Upgrades from alpha14 with the cluster already defined still work in in alpha15-beta2 and possibly later I didn't test further.
Comment #31
joestewart commentedPatch to provision attached for review. Worked for initial testing from cluster creation to site migrations. Will test on a different install next.
Comment #32
joestewart commentedanother patch for review.
Comment #33
anarcat commentedYou know, I thougth of doing exactly that too. Since cluster is mainly broken for everybody i hear trying to make it work, and that patch works for you, why not just get that in?
Can you confirm this works in your tests? If so please mark RTBC.
Comment #34
joestewart commentedI tested creating a cluster, adding a platform and site on another test envirnoment. RTBC for me.
Comment #35
Anonymous (not verified) commentedI pushed this fix and tested that it didn't break anything else obvious.
I didn't test the cluster feature itself yet.
Thanks for the patch!
Comment #36
joestewart commentedJust a note for future discussion...
Further testing still hasn't revealed any errors. I do see some things that look more like missing features.
1. Clusters seem to be http only. Nothing stops SSL sites from being created, but their vhost and certificate aren't setup correctly.
2. Adding a server to a cluster - platform on the cluster are verified. But the existing sites need a verify as well to have the configs sent to the new server.
3. Removing a server from a cluster - The existing vhosts that were part of the cluster are not removed.
Comment #37
Anonymous (not verified) commentedWe probably would need individual tickets for those.

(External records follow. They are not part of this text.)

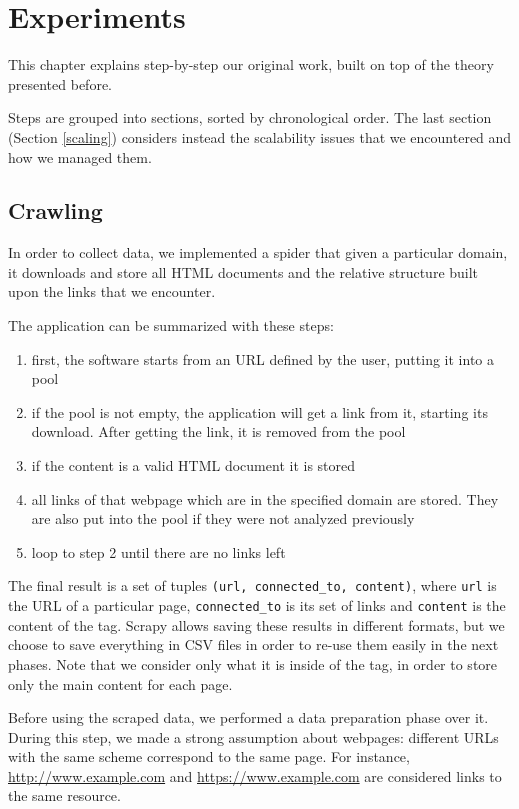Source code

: \chapter{Experiments}
This chapter explains step-by-step our original work, built on top of the theory presented before.

Steps are grouped into sections, sorted by chronological order.
The last section (Section \ref{scaling}) considers instead the scalability issues that we encountered and how we managed them.



\section{Crawling} \label{crawling}
In order to collect data, 
we implemented a spider that given a particular domain, it downloads and store all HTML documents 
and the relative structure built upon the links that we encounter.

The application can be summarized with these steps:
\begin{enumerate}
    \item first, the software starts from an URL defined by the user, putting it into a pool
    \item if the pool is not empty, the application will get a link from it, starting its download. After getting the link, it is removed from the pool
    \item if the content is a valid HTML document it is stored
    \item all links of that webpage which are in the specified domain are stored. They are also put into the pool if they were not analyzed previously
    \item loop to step 2 until there are no links left
\end{enumerate}

The final result is a set of tuples \texttt{(url, connected\_to, content)}, where \texttt{url} is the URL of a particular page, \texttt{connected\_to} is its set of links and \texttt{content} is the content of the  tag.
Scrapy allows saving these results in different formats, but we choose to save everything in CSV files in order to re-use them easily in the next phases.
Note that we consider only what it is inside of the  tag, in order to store only the main content for each page.

Before using the scraped data, we performed a data preparation phase over it.
During this step, we made a strong assumption about webpages:
different URLs with the same scheme correspond to the same page.
For instance, \url{http://www.example.com} and \url{https://www.example.com}
are considered links to the same resource.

1. sounds like a feature request
2. sounds like an FAQ thing: there are other cases in Aegir where auto-verifying sites after verifying platforms would mitigate issues like that, but we decided not to go down that route
3. sounds like a bug report
Comment #39
mrfelton commentedSorry to post in this old issue, but were tickets ever opened for 1, 2 and 3 as per #36/7? I can't find anything relating the the issue of nginx ssl vhosts not being created for clusters.